## [Supplied material]
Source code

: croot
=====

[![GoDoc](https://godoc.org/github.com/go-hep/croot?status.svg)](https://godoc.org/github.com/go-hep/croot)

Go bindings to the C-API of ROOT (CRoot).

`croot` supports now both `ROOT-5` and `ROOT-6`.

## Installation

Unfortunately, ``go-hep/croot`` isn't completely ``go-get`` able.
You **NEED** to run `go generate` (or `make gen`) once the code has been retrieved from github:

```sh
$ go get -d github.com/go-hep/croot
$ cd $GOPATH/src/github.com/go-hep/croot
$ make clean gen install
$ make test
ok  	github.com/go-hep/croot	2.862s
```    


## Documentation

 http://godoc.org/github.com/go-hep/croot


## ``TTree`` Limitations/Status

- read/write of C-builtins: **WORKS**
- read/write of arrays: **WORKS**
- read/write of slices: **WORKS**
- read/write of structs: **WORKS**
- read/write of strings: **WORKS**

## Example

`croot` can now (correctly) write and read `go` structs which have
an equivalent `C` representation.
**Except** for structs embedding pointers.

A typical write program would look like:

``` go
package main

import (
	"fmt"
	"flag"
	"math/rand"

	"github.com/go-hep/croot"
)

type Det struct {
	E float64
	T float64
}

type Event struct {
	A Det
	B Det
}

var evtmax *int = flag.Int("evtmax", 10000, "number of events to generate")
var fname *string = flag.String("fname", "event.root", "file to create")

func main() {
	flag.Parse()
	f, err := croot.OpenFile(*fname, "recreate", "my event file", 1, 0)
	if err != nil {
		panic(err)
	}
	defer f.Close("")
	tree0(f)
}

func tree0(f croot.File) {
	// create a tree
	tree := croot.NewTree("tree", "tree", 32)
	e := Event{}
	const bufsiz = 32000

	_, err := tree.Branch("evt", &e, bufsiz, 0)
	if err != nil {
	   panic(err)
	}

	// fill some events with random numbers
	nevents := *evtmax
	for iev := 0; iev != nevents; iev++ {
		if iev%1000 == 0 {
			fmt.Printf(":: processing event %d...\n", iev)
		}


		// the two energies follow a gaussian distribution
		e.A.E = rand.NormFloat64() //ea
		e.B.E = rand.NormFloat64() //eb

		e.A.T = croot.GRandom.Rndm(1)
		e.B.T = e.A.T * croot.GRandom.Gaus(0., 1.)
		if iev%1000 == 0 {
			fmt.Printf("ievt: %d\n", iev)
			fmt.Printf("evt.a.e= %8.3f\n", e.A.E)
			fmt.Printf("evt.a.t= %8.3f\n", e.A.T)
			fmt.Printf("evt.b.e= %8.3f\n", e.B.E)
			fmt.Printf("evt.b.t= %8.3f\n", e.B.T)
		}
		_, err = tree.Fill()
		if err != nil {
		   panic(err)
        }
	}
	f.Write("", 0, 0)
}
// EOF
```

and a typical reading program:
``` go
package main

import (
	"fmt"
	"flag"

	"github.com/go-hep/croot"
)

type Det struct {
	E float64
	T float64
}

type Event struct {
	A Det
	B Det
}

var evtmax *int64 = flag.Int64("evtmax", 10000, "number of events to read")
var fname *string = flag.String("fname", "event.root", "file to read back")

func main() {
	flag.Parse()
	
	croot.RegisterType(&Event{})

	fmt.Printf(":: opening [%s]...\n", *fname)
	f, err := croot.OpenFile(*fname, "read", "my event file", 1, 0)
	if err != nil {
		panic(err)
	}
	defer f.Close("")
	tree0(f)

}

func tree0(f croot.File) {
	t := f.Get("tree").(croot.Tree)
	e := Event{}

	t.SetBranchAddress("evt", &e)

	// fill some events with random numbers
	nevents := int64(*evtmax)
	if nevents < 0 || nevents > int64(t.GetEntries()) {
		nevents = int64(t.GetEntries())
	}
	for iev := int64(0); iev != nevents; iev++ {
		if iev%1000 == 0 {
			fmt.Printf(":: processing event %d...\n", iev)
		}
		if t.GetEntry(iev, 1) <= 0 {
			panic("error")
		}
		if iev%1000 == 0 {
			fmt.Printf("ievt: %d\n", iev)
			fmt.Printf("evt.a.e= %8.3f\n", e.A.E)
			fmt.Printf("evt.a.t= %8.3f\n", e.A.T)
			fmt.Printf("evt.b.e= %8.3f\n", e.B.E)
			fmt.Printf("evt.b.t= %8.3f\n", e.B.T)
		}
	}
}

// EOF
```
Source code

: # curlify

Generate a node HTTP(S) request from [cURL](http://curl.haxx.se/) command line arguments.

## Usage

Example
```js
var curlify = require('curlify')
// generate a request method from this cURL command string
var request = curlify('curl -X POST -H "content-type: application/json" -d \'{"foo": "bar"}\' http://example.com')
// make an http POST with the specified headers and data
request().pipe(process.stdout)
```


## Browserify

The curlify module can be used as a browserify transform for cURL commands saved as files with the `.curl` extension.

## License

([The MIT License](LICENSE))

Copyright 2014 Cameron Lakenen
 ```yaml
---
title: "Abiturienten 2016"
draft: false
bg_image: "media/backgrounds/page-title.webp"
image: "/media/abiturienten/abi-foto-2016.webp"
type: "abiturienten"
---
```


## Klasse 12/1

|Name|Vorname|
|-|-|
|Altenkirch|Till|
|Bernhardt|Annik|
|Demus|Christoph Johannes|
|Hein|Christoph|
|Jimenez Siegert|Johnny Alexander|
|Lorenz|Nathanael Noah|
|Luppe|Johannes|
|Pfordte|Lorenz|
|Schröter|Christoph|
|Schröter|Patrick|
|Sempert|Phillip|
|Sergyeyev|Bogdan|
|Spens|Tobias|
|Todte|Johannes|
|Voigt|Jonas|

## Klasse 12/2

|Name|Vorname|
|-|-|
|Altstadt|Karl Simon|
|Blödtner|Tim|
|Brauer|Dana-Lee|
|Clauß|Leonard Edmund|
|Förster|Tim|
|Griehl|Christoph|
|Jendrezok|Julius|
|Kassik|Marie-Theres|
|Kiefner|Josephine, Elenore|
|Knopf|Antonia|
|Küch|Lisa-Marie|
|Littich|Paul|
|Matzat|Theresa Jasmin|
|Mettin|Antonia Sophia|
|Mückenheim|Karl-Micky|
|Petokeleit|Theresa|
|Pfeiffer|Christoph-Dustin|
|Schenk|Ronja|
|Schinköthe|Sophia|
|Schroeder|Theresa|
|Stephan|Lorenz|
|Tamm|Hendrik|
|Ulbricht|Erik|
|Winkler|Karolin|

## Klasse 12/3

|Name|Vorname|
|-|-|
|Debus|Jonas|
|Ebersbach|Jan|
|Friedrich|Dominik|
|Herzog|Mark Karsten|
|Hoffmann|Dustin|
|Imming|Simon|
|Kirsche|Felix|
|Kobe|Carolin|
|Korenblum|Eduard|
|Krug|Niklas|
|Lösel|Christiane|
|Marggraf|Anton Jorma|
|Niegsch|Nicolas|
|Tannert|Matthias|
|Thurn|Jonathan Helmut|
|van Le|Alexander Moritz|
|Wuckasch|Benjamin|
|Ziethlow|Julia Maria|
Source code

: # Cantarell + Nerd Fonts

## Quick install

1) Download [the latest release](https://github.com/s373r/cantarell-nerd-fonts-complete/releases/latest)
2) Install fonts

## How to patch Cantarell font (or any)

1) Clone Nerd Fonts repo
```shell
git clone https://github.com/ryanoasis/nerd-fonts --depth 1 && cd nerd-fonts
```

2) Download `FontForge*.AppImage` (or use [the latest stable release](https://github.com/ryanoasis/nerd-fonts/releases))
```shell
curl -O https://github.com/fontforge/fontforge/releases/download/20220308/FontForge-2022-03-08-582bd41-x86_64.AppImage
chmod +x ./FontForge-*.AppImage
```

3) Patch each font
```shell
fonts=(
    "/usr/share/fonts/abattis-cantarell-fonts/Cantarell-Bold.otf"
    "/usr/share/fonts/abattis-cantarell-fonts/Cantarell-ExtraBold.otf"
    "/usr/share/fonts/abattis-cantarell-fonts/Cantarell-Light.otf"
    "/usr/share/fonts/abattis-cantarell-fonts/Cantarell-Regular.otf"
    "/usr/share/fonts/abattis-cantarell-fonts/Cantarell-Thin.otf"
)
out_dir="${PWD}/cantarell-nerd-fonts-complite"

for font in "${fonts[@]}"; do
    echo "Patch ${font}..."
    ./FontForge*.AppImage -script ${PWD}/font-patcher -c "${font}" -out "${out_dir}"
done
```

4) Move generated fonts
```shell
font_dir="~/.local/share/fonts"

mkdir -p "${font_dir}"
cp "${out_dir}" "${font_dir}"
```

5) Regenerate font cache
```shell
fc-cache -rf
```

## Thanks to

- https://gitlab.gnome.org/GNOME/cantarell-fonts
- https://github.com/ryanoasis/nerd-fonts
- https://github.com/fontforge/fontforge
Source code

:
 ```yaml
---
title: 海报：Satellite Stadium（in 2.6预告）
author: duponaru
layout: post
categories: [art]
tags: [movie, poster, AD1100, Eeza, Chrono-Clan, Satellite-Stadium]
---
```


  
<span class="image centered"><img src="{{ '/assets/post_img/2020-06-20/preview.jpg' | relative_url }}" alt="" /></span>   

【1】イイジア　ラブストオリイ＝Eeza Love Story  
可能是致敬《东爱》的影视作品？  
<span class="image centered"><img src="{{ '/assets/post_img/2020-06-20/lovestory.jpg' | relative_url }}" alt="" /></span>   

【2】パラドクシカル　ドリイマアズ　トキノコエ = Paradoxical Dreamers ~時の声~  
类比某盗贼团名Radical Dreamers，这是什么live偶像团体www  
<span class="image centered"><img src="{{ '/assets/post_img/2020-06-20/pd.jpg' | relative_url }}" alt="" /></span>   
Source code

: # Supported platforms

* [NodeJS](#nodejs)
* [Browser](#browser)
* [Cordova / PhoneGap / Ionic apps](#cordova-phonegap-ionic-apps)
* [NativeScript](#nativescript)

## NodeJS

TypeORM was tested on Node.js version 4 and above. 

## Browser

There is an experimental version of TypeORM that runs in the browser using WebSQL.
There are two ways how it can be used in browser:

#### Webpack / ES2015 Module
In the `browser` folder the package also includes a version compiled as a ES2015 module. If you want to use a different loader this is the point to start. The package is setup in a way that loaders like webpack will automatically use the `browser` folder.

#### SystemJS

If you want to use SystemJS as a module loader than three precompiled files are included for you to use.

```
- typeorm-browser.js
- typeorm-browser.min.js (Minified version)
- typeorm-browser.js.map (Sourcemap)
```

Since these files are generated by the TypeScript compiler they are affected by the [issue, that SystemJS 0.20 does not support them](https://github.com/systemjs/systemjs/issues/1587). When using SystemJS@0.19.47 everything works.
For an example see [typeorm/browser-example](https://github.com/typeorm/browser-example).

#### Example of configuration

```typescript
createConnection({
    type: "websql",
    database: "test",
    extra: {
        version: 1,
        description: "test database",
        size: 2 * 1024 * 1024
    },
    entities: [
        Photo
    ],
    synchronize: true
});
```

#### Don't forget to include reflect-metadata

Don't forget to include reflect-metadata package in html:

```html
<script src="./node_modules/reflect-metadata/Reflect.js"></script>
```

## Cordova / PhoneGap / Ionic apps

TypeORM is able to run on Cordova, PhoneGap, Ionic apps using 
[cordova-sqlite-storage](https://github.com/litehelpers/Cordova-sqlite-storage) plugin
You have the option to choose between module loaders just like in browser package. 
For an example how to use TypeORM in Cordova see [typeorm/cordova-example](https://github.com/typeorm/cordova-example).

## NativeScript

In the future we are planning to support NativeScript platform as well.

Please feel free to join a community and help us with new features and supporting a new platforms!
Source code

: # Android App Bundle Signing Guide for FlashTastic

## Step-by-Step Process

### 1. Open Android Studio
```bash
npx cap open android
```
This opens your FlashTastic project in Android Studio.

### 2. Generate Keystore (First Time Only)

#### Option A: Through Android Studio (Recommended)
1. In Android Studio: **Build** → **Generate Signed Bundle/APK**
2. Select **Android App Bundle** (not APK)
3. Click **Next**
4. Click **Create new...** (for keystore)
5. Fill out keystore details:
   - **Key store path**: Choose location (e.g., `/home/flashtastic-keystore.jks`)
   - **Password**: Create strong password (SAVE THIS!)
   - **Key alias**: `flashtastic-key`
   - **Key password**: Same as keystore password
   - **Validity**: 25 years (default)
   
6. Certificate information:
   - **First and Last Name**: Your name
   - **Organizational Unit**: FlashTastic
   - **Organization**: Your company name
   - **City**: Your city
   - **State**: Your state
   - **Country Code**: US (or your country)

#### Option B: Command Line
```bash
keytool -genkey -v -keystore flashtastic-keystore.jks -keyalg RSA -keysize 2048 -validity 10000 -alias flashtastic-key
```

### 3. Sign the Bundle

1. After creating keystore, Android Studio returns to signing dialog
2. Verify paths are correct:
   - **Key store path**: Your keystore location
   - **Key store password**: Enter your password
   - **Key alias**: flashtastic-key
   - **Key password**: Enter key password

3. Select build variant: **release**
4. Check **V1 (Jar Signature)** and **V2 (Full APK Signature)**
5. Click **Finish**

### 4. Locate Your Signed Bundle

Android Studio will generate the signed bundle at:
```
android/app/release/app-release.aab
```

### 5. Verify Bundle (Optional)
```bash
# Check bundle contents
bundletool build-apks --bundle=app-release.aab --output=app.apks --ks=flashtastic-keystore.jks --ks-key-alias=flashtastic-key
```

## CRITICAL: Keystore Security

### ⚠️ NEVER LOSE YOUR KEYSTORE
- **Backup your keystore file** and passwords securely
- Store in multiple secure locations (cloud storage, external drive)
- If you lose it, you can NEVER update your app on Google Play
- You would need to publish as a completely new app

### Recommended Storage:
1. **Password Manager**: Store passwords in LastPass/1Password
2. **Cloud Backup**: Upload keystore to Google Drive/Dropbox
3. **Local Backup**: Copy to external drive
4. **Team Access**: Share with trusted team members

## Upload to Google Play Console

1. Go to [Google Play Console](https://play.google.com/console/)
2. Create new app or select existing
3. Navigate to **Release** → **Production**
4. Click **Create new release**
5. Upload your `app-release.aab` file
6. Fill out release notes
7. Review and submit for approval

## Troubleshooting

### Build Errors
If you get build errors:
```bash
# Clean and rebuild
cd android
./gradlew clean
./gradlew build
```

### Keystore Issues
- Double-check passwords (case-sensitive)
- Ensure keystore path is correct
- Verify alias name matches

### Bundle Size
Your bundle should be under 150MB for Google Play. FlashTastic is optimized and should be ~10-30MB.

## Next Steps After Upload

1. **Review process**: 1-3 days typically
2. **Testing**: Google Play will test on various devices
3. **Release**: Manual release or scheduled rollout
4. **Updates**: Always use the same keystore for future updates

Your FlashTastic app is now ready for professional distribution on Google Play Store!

## [Exercise directions]
Name the number of lines in the listing that contain the word "Dreamers", and only that number.

## [Completed task]
2